Digital refocusing and its applications. Synthetic aperture photography (SAP) and synthetic aperture illumination (SAI), introduced in the foregoing paragraph (and in concurrent work by other groups in the early 2000's), are now more commonly known as digital refocusing (of views and light). In this guise, they have become hot topics in the computational photography community. In our lab, one of the outcomes of this research was the handheld light field camera (mentioned above) built by PhD student Ren Ng, which gives a photographer the ability to refocus an ordinary snapshot after it has been taken. This dramatic effect must be seen to be believed; check out the video on this web page, or the web page of Ren's startup company, Refocus Imaging. By the way, Ren's PhD thesis won the 2006 ACM Doctoral dissertation Award. Recently, we adapted this idea to microscopy, by inserting a microlens array into a conventional microscope. The resulting light field microscope (LFM) can produce perspective flybys, focal stacks, and volume datasets from a single photograph, and therefore at a single instant in time. By inserting a similar microlens array into the illumination path of the microscope, one creates a light field illumination (LFI) system, which can be used to reproduce exotic microscope illumination modalities or to create focused spots or shapes of light anywhere in 3D inside a specimen. Combining the LFM and LFI, we can measure and correct for the aberrations that arise when imaging through optically uncooperative specimens (as many of them are).

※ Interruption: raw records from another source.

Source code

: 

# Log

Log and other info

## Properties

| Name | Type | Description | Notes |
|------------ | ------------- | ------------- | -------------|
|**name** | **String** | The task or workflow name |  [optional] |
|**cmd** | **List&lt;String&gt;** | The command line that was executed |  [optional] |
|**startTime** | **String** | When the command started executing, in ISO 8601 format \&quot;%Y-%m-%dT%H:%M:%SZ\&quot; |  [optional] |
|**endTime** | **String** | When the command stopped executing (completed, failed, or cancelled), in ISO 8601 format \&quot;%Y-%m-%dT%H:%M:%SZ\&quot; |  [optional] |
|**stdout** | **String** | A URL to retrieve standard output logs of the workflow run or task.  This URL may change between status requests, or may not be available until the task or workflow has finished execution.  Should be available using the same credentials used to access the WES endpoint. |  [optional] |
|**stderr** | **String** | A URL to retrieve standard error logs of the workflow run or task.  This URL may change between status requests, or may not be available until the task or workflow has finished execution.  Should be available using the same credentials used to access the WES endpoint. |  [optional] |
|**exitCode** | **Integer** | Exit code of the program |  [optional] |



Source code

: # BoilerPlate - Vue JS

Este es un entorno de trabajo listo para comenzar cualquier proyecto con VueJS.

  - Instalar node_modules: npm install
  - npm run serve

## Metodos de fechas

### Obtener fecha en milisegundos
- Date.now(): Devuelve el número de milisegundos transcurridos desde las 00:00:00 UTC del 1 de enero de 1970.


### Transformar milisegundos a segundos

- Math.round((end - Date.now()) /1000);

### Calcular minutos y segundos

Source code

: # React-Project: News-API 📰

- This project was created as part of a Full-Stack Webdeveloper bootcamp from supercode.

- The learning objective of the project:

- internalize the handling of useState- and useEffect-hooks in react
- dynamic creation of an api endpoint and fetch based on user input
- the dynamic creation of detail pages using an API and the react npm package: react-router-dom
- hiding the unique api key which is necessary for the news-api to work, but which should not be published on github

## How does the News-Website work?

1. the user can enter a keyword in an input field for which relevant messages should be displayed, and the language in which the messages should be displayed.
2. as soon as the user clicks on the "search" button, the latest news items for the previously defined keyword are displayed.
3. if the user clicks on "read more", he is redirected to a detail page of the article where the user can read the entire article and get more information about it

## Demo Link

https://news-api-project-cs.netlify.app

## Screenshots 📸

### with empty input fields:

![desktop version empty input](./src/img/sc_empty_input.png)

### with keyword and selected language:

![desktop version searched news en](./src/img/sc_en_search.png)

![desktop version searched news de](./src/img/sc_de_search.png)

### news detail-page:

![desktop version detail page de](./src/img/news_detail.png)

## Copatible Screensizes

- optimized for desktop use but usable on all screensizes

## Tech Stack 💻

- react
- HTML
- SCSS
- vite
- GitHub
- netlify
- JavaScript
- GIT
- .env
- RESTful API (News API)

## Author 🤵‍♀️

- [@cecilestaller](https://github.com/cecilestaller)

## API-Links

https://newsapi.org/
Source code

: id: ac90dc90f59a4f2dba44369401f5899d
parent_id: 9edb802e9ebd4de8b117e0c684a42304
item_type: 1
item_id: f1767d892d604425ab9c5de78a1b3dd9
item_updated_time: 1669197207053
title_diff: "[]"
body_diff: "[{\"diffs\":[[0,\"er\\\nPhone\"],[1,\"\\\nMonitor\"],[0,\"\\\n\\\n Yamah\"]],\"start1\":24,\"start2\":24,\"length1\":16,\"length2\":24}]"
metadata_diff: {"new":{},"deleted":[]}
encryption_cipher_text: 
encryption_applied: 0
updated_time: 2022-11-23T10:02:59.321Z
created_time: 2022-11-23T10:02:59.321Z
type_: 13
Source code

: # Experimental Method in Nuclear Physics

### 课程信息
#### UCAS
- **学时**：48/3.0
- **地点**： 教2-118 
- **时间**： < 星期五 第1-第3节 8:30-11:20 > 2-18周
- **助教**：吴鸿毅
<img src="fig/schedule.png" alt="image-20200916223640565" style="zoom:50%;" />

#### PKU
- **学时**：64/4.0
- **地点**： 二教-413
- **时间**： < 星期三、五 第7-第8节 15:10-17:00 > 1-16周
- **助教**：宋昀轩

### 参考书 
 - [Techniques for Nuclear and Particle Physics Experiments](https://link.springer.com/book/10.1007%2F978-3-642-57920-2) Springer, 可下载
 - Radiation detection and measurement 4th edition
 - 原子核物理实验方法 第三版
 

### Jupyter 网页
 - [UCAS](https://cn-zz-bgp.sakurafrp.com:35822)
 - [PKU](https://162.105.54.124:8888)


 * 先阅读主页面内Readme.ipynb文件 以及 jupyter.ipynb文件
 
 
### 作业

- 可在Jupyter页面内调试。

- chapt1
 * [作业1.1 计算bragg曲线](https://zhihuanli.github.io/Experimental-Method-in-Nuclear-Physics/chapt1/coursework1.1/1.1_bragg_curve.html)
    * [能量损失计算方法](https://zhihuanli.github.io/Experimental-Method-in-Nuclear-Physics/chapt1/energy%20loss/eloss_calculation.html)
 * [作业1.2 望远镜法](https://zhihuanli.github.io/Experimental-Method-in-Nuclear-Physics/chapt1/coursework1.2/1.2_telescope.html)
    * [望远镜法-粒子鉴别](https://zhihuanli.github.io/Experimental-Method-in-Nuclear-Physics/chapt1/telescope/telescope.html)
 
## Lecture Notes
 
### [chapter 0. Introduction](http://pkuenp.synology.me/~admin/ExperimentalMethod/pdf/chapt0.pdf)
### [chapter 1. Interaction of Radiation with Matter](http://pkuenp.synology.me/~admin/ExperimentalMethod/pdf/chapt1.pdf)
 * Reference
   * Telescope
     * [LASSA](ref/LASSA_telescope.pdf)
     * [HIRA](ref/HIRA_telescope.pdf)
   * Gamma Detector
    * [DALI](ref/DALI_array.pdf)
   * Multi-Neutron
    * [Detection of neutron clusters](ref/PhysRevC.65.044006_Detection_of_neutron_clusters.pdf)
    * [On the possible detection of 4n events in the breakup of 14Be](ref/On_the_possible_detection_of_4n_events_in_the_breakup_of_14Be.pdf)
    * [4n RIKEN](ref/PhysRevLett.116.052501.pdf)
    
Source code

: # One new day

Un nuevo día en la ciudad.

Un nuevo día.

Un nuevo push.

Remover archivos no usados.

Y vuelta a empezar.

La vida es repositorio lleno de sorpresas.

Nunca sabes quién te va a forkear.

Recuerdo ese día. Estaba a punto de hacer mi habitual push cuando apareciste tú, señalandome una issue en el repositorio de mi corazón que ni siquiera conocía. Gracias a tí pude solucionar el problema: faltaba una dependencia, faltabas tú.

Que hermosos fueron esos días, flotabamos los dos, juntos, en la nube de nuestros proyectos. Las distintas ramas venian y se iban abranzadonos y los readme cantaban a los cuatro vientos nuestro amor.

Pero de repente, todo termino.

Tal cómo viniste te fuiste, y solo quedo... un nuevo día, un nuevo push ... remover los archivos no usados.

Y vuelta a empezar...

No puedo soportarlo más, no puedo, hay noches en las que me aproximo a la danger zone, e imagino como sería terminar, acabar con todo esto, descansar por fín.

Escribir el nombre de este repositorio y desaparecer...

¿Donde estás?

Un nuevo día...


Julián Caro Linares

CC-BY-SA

Computational photography. Computational photography refers broadly to sensing strategies and algorithmic techniques that enhance or extend the capabilities of digital photography. The output of these techniques is an ordinary photograph, but one that could not have been taken by a traditional camera. Our light field camera is a kind of computational photography, but so is high dynamic range imaging, flash-noflash imaging, coded aperture and coded exposure imaging, photography under structured illumination, multi-perspective and panoramic stitching, digital photomontage, and all-focus imaging. In our lab, aside from our work on light field imaging, we've worked on reducing veiling glare in cameras by inserting a mask between the camera and the scene, reducing the deer-in-the-headlights look of flash pictures by shaping the flash spatially using a video projector, and playing with high-dimensional bilateral filtering using Gaussian KD-Trees. Finally, in response to a growing feeling that progress in some aspects of computational photography has been hampered by the lack of a portable, programmable camera platform with enough image quality and computing power to be used for everyday photography, we have been looking into computational photography on cell phones. At the same time, we are building an open-source camera platform that runs Linux, is programmable and connected to the Internet, and accommodates SLR lenses and SLR-quality sensors. Our goal is to distribute this platform, which we call Frankencamera, at minimal cost to computational photography researchers and courses worldwide. We've lumped these last two projects under the banner Camera 2.0. By the way, the phrase "computational photography" has been re-invented several times over the last 20 years. Its current incarnation arose from a course by that name I first offered at Stanford in 2004 (here's the most recent version of that course) and from a symposium I co-organized with Fredo Durand and Rick Szeliski at MIT in 2005.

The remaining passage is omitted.